___ Record set ___
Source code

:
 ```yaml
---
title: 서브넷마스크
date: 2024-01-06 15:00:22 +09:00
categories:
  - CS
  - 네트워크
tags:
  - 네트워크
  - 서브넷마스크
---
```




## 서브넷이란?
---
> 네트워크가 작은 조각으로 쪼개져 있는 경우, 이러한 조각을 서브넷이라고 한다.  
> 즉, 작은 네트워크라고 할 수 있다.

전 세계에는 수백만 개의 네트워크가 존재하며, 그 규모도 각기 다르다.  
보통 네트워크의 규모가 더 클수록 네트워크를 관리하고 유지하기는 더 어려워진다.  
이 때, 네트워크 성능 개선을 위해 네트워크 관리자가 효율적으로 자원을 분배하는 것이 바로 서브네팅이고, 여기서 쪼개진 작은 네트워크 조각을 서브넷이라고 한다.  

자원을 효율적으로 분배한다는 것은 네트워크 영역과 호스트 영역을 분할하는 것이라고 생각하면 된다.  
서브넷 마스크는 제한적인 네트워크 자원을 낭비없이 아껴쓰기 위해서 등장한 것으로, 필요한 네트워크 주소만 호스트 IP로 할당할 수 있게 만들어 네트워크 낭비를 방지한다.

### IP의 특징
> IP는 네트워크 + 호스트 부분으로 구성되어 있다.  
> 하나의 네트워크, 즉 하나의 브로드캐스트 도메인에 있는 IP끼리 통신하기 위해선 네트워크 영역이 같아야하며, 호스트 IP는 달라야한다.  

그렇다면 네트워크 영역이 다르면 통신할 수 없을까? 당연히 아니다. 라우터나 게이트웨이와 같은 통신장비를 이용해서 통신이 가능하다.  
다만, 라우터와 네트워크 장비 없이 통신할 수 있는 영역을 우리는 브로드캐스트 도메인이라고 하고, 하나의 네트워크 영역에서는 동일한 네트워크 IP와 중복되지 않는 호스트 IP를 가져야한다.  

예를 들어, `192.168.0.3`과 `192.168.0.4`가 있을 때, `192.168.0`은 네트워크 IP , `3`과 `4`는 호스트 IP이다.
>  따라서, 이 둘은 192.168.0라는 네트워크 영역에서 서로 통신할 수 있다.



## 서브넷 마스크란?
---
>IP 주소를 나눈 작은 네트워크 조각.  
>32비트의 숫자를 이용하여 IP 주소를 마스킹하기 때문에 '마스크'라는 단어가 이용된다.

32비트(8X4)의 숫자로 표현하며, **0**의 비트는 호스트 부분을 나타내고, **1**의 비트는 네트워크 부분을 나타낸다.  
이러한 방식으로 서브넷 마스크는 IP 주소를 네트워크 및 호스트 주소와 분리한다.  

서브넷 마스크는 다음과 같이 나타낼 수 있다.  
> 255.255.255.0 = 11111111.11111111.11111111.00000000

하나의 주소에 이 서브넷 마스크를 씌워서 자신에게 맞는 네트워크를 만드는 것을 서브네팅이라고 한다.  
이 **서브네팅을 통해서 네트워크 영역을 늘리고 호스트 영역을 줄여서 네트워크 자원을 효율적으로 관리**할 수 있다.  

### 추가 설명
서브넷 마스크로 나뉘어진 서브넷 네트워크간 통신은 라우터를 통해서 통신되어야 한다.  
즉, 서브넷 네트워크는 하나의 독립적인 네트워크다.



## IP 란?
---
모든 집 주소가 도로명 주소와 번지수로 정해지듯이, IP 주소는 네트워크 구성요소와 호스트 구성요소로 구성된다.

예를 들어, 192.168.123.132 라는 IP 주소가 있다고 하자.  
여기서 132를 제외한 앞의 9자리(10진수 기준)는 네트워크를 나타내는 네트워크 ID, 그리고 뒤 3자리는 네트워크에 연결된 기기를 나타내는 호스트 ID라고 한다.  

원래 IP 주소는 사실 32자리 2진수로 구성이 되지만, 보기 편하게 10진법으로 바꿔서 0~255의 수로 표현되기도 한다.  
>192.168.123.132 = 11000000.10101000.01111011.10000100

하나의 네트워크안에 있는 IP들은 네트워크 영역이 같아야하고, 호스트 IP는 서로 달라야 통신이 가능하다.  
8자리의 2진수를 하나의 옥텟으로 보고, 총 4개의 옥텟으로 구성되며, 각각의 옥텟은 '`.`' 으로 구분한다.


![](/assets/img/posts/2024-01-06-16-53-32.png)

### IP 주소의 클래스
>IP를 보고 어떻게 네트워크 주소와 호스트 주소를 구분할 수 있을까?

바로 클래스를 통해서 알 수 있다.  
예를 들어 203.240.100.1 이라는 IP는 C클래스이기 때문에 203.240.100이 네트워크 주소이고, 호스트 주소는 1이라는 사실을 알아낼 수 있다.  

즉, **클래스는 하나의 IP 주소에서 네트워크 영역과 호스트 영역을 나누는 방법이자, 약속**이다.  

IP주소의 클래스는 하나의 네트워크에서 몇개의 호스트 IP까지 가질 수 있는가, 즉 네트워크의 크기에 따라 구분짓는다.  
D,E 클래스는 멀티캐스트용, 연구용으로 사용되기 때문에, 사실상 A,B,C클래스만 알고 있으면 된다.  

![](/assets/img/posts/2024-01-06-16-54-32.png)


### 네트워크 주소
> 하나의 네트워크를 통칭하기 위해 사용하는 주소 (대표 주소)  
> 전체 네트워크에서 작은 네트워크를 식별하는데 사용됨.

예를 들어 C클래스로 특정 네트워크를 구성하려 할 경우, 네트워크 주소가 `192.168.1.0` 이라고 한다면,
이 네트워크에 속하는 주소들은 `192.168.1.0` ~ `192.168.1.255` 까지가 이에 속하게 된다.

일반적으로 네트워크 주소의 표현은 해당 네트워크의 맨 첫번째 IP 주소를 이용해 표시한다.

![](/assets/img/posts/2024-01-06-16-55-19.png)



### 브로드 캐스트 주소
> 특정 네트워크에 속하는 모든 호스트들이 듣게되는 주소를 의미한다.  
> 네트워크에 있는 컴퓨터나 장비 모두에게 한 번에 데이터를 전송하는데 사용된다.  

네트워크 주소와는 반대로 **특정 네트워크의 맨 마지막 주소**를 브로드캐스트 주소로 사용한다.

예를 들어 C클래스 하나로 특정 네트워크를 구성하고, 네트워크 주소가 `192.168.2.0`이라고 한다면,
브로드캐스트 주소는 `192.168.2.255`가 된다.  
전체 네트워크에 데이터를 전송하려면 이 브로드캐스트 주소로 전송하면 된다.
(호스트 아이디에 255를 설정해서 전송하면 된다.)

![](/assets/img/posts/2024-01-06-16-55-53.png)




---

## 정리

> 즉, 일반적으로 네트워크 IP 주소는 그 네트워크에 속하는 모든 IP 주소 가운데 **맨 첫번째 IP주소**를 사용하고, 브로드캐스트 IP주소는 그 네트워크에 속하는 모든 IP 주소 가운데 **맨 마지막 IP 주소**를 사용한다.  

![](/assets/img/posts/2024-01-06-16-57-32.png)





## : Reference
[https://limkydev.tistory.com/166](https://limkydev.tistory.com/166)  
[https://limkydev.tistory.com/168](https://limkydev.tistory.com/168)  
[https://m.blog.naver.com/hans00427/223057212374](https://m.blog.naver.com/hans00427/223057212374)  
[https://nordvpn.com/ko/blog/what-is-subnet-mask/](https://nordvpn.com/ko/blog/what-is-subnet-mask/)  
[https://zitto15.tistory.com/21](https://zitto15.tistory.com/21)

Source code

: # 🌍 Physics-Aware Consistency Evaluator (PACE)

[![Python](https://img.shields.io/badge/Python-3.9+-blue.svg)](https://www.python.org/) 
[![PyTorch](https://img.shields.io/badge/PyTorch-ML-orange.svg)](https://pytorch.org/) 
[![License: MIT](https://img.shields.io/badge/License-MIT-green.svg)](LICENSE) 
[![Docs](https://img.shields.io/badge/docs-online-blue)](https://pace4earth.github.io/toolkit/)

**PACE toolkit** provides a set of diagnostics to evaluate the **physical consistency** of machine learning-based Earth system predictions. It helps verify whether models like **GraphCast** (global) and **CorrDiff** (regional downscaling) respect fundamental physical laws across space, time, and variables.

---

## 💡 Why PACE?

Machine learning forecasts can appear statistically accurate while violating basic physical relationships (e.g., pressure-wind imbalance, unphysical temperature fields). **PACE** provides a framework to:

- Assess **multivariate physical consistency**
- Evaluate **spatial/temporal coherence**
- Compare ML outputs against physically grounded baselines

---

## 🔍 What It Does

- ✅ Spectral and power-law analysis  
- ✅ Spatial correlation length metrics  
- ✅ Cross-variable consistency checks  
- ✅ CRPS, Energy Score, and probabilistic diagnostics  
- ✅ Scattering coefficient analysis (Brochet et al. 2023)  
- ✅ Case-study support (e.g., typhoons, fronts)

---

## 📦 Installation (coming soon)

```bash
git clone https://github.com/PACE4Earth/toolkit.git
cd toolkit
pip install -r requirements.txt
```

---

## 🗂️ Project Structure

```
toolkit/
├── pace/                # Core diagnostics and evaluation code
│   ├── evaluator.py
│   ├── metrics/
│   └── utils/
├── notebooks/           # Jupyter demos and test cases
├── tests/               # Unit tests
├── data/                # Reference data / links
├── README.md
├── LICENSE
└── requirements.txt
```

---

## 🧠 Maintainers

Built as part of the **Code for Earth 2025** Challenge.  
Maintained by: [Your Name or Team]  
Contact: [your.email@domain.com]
___
Work request
Look through the data above. Each line containing the word "shields" needs to be copied.

Output below
[![Python](https://img.shields.io/badge/Python-3.9+-blue.svg)](https://www.python.org/) 
[![PyTorch](https://img.shields.io/badge/PyTorch-ML-orange.svg)](https://pytorch.org/) 
[![License: MIT](https://img.shields.io/badge/License-MIT-green.svg)](LICENSE) 
[![Docs](https://img.shields.io/badge/docs-online-blue)](https://pace4earth.github.io/toolkit/)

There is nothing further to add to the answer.